### ASSIGNMENT
Leaving out all pictures, give again each line exactly, from the start of the listing through the line that contains "## Bağımlılıklar".

************

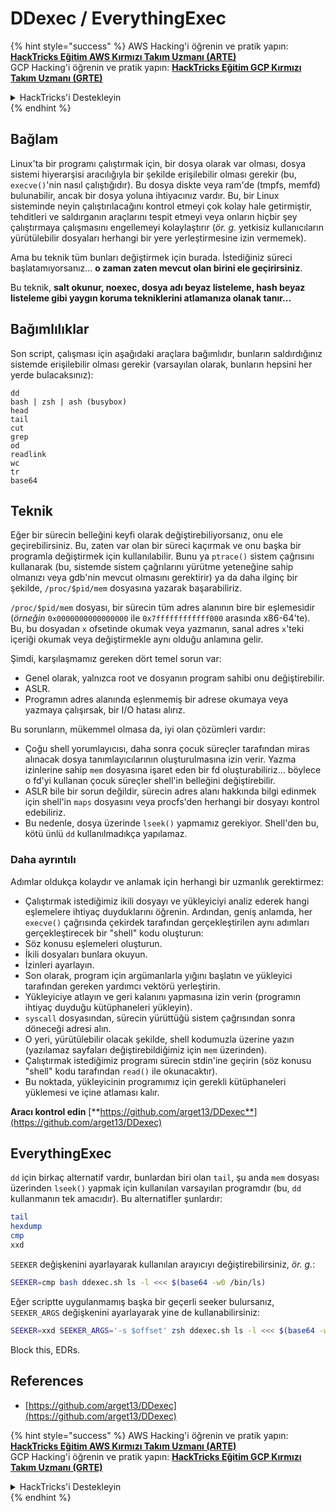 # DDexec / EverythingExec

{% hint style="success" %}
AWS Hacking'i öğrenin ve pratik yapın:<img src="/.gitbook/assets/arte.png" alt="" data-size="line">[**HackTricks Eğitim AWS Kırmızı Takım Uzmanı (ARTE)**](https://training.hacktricks.xyz/courses/arte)<img src="/.gitbook/assets/arte.png" alt="" data-size="line">\
GCP Hacking'i öğrenin ve pratik yapın: <img src="/.gitbook/assets/grte.png" alt="" data-size="line">[**HackTricks Eğitim GCP Kırmızı Takım Uzmanı (GRTE)**<img src="/.gitbook/assets/grte.png" alt="" data-size="line">](https://training.hacktricks.xyz/courses/grte)

<details>

<summary>HackTricks'i Destekleyin</summary>

* [**abonelik planlarını**](https://github.com/sponsors/carlospolop) kontrol edin!
* **💬 [**Discord grubuna**](https://discord.gg/hRep4RUj7f) veya [**telegram grubuna**](https://t.me/peass) katılın ya da **Twitter'da** 🐦 [**@hacktricks\_live**](https://twitter.com/hacktricks\_live)**'i takip edin.**
* **Hacking ipuçlarını paylaşmak için** [**HackTricks**](https://github.com/carlospolop/hacktricks) ve [**HackTricks Cloud**](https://github.com/carlospolop/hacktricks-cloud) github reposuna PR gönderin.

</details>
{% endhint %}

## Bağlam

Linux'ta bir programı çalıştırmak için, bir dosya olarak var olması, dosya sistemi hiyerarşisi aracılığıyla bir şekilde erişilebilir olması gerekir (bu, `execve()`'nin nasıl çalıştığıdır). Bu dosya diskte veya ram'de (tmpfs, memfd) bulunabilir, ancak bir dosya yoluna ihtiyacınız vardır. Bu, bir Linux sisteminde neyin çalıştırılacağını kontrol etmeyi çok kolay hale getirmiştir, tehditleri ve saldırganın araçlarını tespit etmeyi veya onların hiçbir şey çalıştırmaya çalışmasını engellemeyi kolaylaştırır (_ör. g._ yetkisiz kullanıcıların yürütülebilir dosyaları herhangi bir yere yerleştirmesine izin vermemek).

Ama bu teknik tüm bunları değiştirmek için burada. İstediğiniz süreci başlatamıyorsanız... **o zaman zaten mevcut olan birini ele geçirirsiniz**.

Bu teknik, **salt okunur, noexec, dosya adı beyaz listeleme, hash beyaz listeleme gibi yaygın koruma tekniklerini atlamanıza olanak tanır...**

## Bağımlılıklar

Son script, çalışması için aşağıdaki araçlara bağımlıdır, bunların saldırdığınız sistemde erişilebilir olması gerekir (varsayılan olarak, bunların hepsini her yerde bulacaksınız):
```
dd
bash | zsh | ash (busybox)
head
tail
cut
grep
od
readlink
wc
tr
base64
```
## Teknik

Eğer bir sürecin belleğini keyfi olarak değiştirebiliyorsanız, onu ele geçirebilirsiniz. Bu, zaten var olan bir süreci kaçırmak ve onu başka bir programla değiştirmek için kullanılabilir. Bunu ya `ptrace()` sistem çağrısını kullanarak (bu, sistemde sistem çağrılarını yürütme yeteneğine sahip olmanızı veya gdb'nin mevcut olmasını gerektirir) ya da daha ilginç bir şekilde, `/proc/$pid/mem` dosyasına yazarak başarabiliriz.

`/proc/$pid/mem` dosyası, bir sürecin tüm adres alanının bire bir eşlemesidir (_örneğin_ `0x0000000000000000` ile `0x7ffffffffffff000` arasında x86-64'te). Bu, bu dosyadan `x` ofsetinde okumak veya yazmanın, sanal adres `x`'teki içeriği okumak veya değiştirmekle aynı olduğu anlamına gelir.

Şimdi, karşılaşmamız gereken dört temel sorun var:

* Genel olarak, yalnızca root ve dosyanın program sahibi onu değiştirebilir.
* ASLR.
* Programın adres alanında eşlenmemiş bir adrese okumaya veya yazmaya çalışırsak, bir I/O hatası alırız.

Bu sorunların, mükemmel olmasa da, iyi olan çözümleri vardır:

* Çoğu shell yorumlayıcısı, daha sonra çocuk süreçler tarafından miras alınacak dosya tanımlayıcılarının oluşturulmasına izin verir. Yazma izinlerine sahip `mem` dosyasına işaret eden bir fd oluşturabiliriz... böylece o fd'yi kullanan çocuk süreçler shell'in belleğini değiştirebilir.
* ASLR bile bir sorun değildir, sürecin adres alanı hakkında bilgi edinmek için shell'in `maps` dosyasını veya procfs'den herhangi bir dosyayı kontrol edebiliriz.
* Bu nedenle, dosya üzerinde `lseek()` yapmamız gerekiyor. Shell'den bu, kötü ünlü `dd` kullanılmadıkça yapılamaz.

### Daha ayrıntılı

Adımlar oldukça kolaydır ve anlamak için herhangi bir uzmanlık gerektirmez:

* Çalıştırmak istediğimiz ikili dosyayı ve yükleyiciyi analiz ederek hangi eşlemelere ihtiyaç duyduklarını öğrenin. Ardından, geniş anlamda, her `execve()` çağrısında çekirdek tarafından gerçekleştirilen aynı adımları gerçekleştirecek bir "shell" kodu oluşturun:
* Söz konusu eşlemeleri oluşturun.
* İkili dosyaları bunlara okuyun.
* İzinleri ayarlayın.
* Son olarak, program için argümanlarla yığını başlatın ve yükleyici tarafından gereken yardımcı vektörü yerleştirin.
* Yükleyiciye atlayın ve geri kalanını yapmasına izin verin (programın ihtiyaç duyduğu kütüphaneleri yükleyin).
* `syscall` dosyasından, sürecin yürüttüğü sistem çağrısından sonra döneceği adresi alın.
* O yeri, yürütülebilir olacak şekilde, shell kodumuzla üzerine yazın (yazılamaz sayfaları değiştirebildiğimiz için `mem` üzerinden).
* Çalıştırmak istediğimiz programı sürecin stdin'ine geçirin (söz konusu "shell" kodu tarafından `read()` ile okunacaktır).
* Bu noktada, yükleyicinin programımız için gerekli kütüphaneleri yüklemesi ve içine atlaması kalır.

**Aracı kontrol edin** [**https://github.com/arget13/DDexec**](https://github.com/arget13/DDexec)

## EverythingExec

`dd` için birkaç alternatif vardır, bunlardan biri olan `tail`, şu anda `mem` dosyası üzerinden `lseek()` yapmak için kullanılan varsayılan programdır (bu, `dd` kullanmanın tek amacıdır). Bu alternatifler şunlardır:
```bash
tail
hexdump
cmp
xxd
```
`SEEKER` değişkenini ayarlayarak kullanılan arayıcıyı değiştirebilirsiniz, _ör. g._:
```bash
SEEKER=cmp bash ddexec.sh ls -l <<< $(base64 -w0 /bin/ls)
```
Eğer scriptte uygulanmamış başka bir geçerli seeker bulursanız, `SEEKER_ARGS` değişkenini ayarlayarak yine de kullanabilirsiniz:
```bash
SEEKER=xxd SEEKER_ARGS='-s $offset' zsh ddexec.sh ls -l <<< $(base64 -w0 /bin/ls)
```
Block this, EDRs.

## References
* [https://github.com/arget13/DDexec](https://github.com/arget13/DDexec)

{% hint style="success" %}
AWS Hacking'i öğrenin ve pratik yapın:<img src="/.gitbook/assets/arte.png" alt="" data-size="line">[**HackTricks Eğitim AWS Kırmızı Takım Uzmanı (ARTE)**](https://training.hacktricks.xyz/courses/arte)<img src="/.gitbook/assets/arte.png" alt="" data-size="line">\
GCP Hacking'i öğrenin ve pratik yapın: <img src="/.gitbook/assets/grte.png" alt="" data-size="line">[**HackTricks Eğitim GCP Kırmızı Takım Uzmanı (GRTE)**<img src="/.gitbook/assets/grte.png" alt="" data-size="line">](https://training.hacktricks.xyz/courses/grte)

<details>

<summary>HackTricks'i Destekleyin</summary>

* [**abonelik planlarını**](https://github.com/sponsors/carlospolop) kontrol edin!
* **💬 [**Discord grubuna**](https://discord.gg/hRep4RUj7f) veya [**telegram grubuna**](https://t.me/peass) katılın ya da **Twitter'da** 🐦 [**@hacktricks\_live**](https://twitter.com/hacktricks\_live)**'i takip edin.**
* **Hacking ipuçlarını paylaşmak için** [**HackTricks**](https://github.com/carlospolop/hacktricks) ve [**HackTricks Cloud**](https://github.com/carlospolop/hacktricks-cloud) github reposuna PR gönderin.

</details>
{% endhint %}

************

### SOLUTION TO THE EXERCISE
 # DDexec / EverythingExec

{% hint style="success" %}
AWS Hacking'i öğrenin ve pratik yapın:<img src="/.gitbook/assets/arte.png" alt="" data-size="line">[**HackTricks Eğitim AWS Kırmızı Takım Uzmanı (ARTE)**](https://training.hacktricks.xyz/courses/arte)<img src="/.gitbook/assets/arte.png" alt="" data-size="line">\
GCP Hacking'i öğrenin ve pratik yapın: <img src="/.gitbook/assets/grte.png" alt="" data-size="line">[**HackTricks Eğitim GCP Kırmızı Takım Uzmanı (GRTE)**<img src="/.gitbook/assets/grte.png" alt="" data-size="line">](https://training.hacktricks.xyz/courses/grte)

<details>

<summary>HackTricks'i Destekleyin</summary>

* [**abonelik planlarını**](https://github.com/sponsors/carlospolop) kontrol edin!
* **💬 [**Discord grubuna**](https://discord.gg/hRep4RUj7f) veya [**telegram grubuna**](https://t.me/peass) katılın ya da **Twitter'da** 🐦 [**@hacktricks\_live**](https://twitter.com/hacktricks\_live)**'i takip edin.**
* **Hacking ipuçlarını paylaşmak için** [**HackTricks**](https://github.com/carlospolop/hacktricks) ve [**HackTricks Cloud**](https://github.com/carlospolop/hacktricks-cloud) github reposuna PR gönderin.

</details>
{% endhint %}

## Bağlam

Linux'ta bir programı çalıştırmak için, bir dosya olarak var olması, dosya sistemi hiyerarşisi aracılığıyla bir şekilde erişilebilir olması gerekir (bu, `execve()`'nin nasıl çalıştığıdır). Bu dosya diskte veya ram'de (tmpfs, memfd) bulunabilir, ancak bir dosya yoluna ihtiyacınız vardır. Bu, bir Linux sisteminde neyin çalıştırılacağını kontrol etmeyi çok kolay hale getirmiştir, tehditleri ve saldırganın araçlarını tespit etmeyi veya onların hiçbir şey çalıştırmaya çalışmasını engellemeyi kolaylaştırır (_ör. g._ yetkisiz kullanıcıların yürütülebilir dosyaları herhangi bir yere yerleştirmesine izin vermemek).

Ama bu teknik tüm bunları değiştirmek için burada. İstediğiniz süreci başlatamıyorsanız... **o zaman zaten mevcut olan birini ele geçirirsiniz**.

Bu teknik, **salt okunur, noexec, dosya adı beyaz listeleme, hash beyaz listeleme gibi yaygın koruma tekniklerini atlamanıza olanak tanır...**

## Bağımlılıklar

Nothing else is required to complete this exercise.